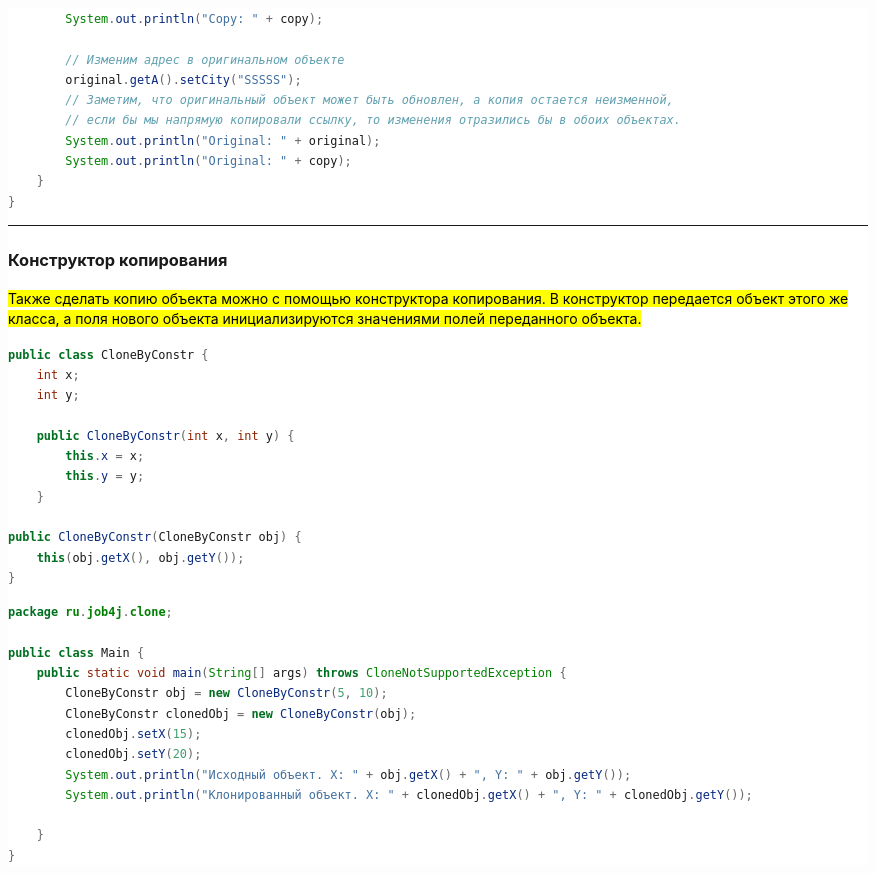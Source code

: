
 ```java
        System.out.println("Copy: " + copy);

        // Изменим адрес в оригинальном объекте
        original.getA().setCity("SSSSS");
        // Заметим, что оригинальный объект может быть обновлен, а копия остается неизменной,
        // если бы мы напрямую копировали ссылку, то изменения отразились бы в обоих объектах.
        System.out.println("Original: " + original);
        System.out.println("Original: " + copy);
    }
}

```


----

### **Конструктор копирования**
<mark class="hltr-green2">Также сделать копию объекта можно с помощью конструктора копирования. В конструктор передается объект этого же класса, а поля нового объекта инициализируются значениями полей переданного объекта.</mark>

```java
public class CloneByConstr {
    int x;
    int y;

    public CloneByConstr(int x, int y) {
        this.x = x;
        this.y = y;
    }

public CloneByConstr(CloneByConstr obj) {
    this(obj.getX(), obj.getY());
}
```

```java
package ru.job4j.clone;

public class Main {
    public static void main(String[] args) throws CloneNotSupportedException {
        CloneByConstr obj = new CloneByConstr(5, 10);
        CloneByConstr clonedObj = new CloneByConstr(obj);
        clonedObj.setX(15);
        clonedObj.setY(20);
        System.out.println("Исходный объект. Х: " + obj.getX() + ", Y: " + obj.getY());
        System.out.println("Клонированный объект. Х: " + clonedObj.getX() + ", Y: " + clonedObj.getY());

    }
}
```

########################################

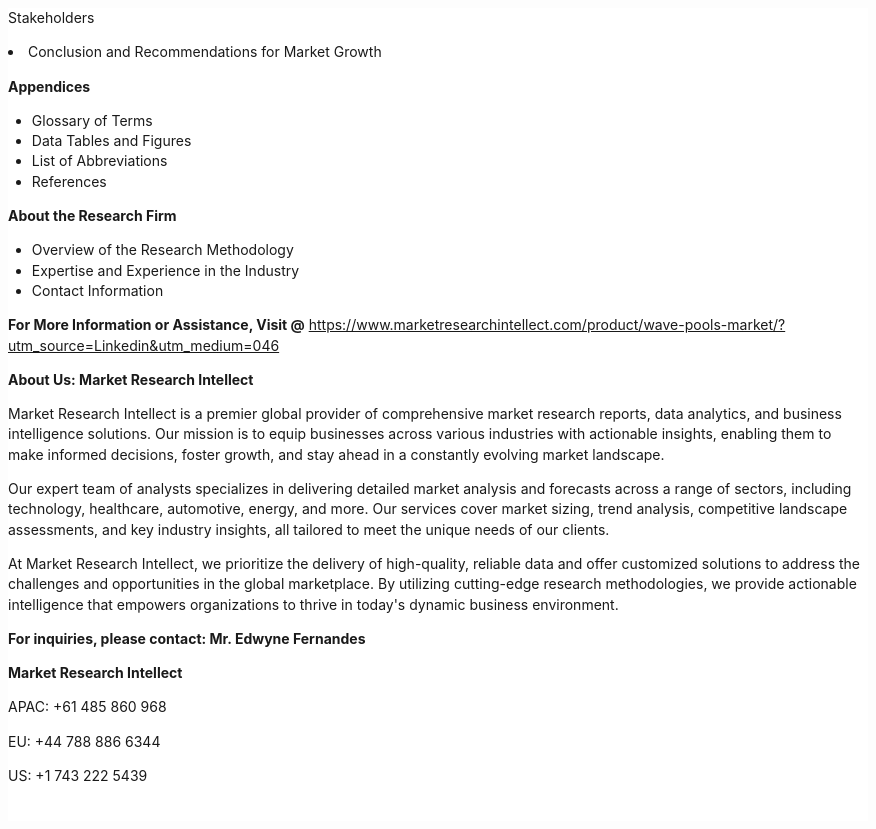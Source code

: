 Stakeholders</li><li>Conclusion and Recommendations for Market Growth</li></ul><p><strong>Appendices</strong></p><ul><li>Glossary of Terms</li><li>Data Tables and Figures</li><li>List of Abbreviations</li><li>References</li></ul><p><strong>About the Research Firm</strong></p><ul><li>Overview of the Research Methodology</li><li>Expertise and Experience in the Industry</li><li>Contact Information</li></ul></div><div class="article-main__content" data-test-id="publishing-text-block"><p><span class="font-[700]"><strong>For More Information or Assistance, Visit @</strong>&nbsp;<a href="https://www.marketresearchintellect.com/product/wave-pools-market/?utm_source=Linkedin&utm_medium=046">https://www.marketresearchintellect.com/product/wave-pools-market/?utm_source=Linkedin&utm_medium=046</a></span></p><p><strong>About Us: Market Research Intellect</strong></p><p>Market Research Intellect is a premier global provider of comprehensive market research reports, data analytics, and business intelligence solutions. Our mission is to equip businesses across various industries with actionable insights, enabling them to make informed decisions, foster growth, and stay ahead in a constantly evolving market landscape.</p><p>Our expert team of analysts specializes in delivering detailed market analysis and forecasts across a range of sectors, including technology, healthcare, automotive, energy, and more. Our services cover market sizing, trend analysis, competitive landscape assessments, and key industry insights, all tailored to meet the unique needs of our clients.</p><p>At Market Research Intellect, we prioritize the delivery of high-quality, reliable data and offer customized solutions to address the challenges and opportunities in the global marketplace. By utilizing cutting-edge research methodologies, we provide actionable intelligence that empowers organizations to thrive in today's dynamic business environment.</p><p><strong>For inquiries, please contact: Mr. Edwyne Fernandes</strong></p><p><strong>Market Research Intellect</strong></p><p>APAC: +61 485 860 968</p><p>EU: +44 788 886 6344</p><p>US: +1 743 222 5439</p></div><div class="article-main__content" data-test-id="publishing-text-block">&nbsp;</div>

########################################

Wherever the word "this" appears in the listing above, copy that line.

Answer space:
        this.x = x;
        this.y = y;
    this(obj.getX(), obj.getY());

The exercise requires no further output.